PDIP Kecam Klaim Sepihak AS atas Yerusalem Timur

Hasto Kristiyanto (Antara/Muhammad Adimaja)

Oleh: Asni Ovier / Markus Junianto Sihaloho / AO | Kamis, 7 Desember 2017 | 13:21 WIB

Jakarta – Partai Demokrasi Indonesia Perjuangan (PDIP) mengecam klaim sepihak Amerika Serikat (AS) yang mengakui Yerusalem Timur sebagai Ibu Kota Israel. Sikap PDIP itu disampaikan Sekretaris Jenderal DPP PDIP Hasto Kristiyanto di Jakarta, Kamis (7/12).

“Mendukung sepenuhnya kemerdekaan Palestina yang mencakup wilayah Yerusalem Timur adalah konsistensi sikap politik PDIP. Kita diajarkan bahwa hakekat kemerdekaan adalah hak segala bangsa dan solusi atas Yerusalem Timur sebagai wilayah pendudukan harus melibatkan Palestina, tidak bisa dilakukan sepihak,” ujar Hasto.

Dikatakan, sikap PDIP tersebut selain berakar kuat dari perintah konstitusi, juga berpihak dari sejarah di mana Konferensi Asia Afrika telah memberikan legitimasi yang kuat bagi Palestina untuk diperjuangkan sebagai negara yang merdeka seutuhnya.

“Bahkan, pada 1962, Bung Karno secara konsisten menolak kehadiran Israel dan Taiwan dalam Asian Games 1962, meski dengan konsekuensi dikeluarkan dari Komite Olimpiade Internasional. Bung Karno tidak tunduk pada tekanan tersebut, malah berinisiasi membentuk Games of The New Emerging Forces (Ganefo) sebagai tandingan olimpiade. Betapa bangganya kita sebagai bangsa dengan ketegasan dan kedaulatan politik seperti itu,” ujarnya.

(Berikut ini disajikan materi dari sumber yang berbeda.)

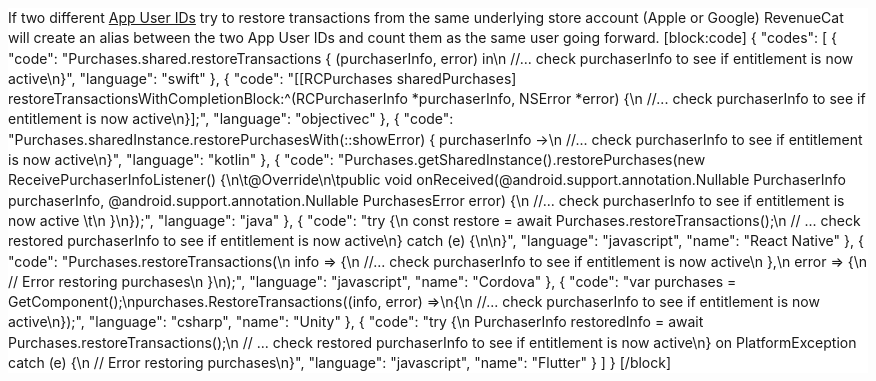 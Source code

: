 If two different [App User IDs](doc:user-ids) try to restore transactions from the same underlying store account (Apple or Google) RevenueCat will create an alias between the two App User IDs and count them as the same user going forward.
[block:code]
{
  "codes": [
    {
      "code": "Purchases.shared.restoreTransactions { (purchaserInfo, error) in\n    //... check purchaserInfo to see if entitlement is now active\n}",
      "language": "swift"
    },
    {
      "code": "[[RCPurchases sharedPurchases] restoreTransactionsWithCompletionBlock:^(RCPurchaserInfo *purchaserInfo, NSError *error) {\n    //... check purchaserInfo to see if entitlement is now active\n}];",
      "language": "objectivec"
    },
    {
      "code": "Purchases.sharedInstance.restorePurchasesWith(::showError) { purchaserInfo ->\n    //... check purchaserInfo to see if entitlement is now active\n}",
      "language": "kotlin"
    },
    {
      "code": "Purchases.getSharedInstance().restorePurchases(new ReceivePurchaserInfoListener() {\n\t@Override\n\tpublic void onReceived(@android.support.annotation.Nullable PurchaserInfo purchaserInfo, @android.support.annotation.Nullable PurchasesError error) {\n    //... check purchaserInfo to see if entitlement is now active \t\n  }\n});",
      "language": "java"
    },
    {
      "code": "try {\n  const restore = await Purchases.restoreTransactions();\n  // ... check restored purchaserInfo to see if entitlement is now active\n} catch (e) {\n\n}",
      "language": "javascript",
      "name": "React Native"
    },
    {
      "code": "Purchases.restoreTransactions(\n  info => {\n    //... check purchaserInfo to see if entitlement is now active\n  },\n  error => {\n    // Error restoring purchases\n  }\n);",
      "language": "javascript",
      "name": "Cordova"
    },
    {
      "code": "var purchases = GetComponent<Purchases>();\npurchases.RestoreTransactions((info, error) =>\n{\n    //... check purchaserInfo to see if entitlement is now active\n});",
      "language": "csharp",
      "name": "Unity"
    },
    {
      "code": "try {\n  PurchaserInfo restoredInfo = await Purchases.restoreTransactions();\n  // ... check restored purchaserInfo to see if entitlement is now active\n} on PlatformException catch (e) {\n  // Error restoring purchases\n}",
      "language": "javascript",
      "name": "Flutter"
    }
  ]
}
[/block]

PDIP, kata Hasto, meminta Pemerintah RI melalui menteri luar negeri agar secepatnya menggalang dukungan internasional. Pemerintah perlu meminta PBB agar mengeluarkan resolusi menolak klaim AS terhadap Yerusalem Timur sebagai Ibu Kota Israel.

“Upaya mendukung kemerdekaan Palestina seutuhnya harus menjadi pegangan seluruh diplomasi internasional yang dilakukan Pemerintah RI. Pada saat bersamaan, upaya Presiden AS Donald Trump memindahkan kedutaa besar mereka di Yerusalem Timur untuk tidak dilakukan terlebih dulu guna mencegah ketegangan lebih lanjut,” kata Hasto.

Atas sikap politik itu, PDIP menugaskan anggota fraksi partai di Komisi I DPR untuk mengambil tindakan aktif dan progresif guna menjalankan sikap politik partai tersebut.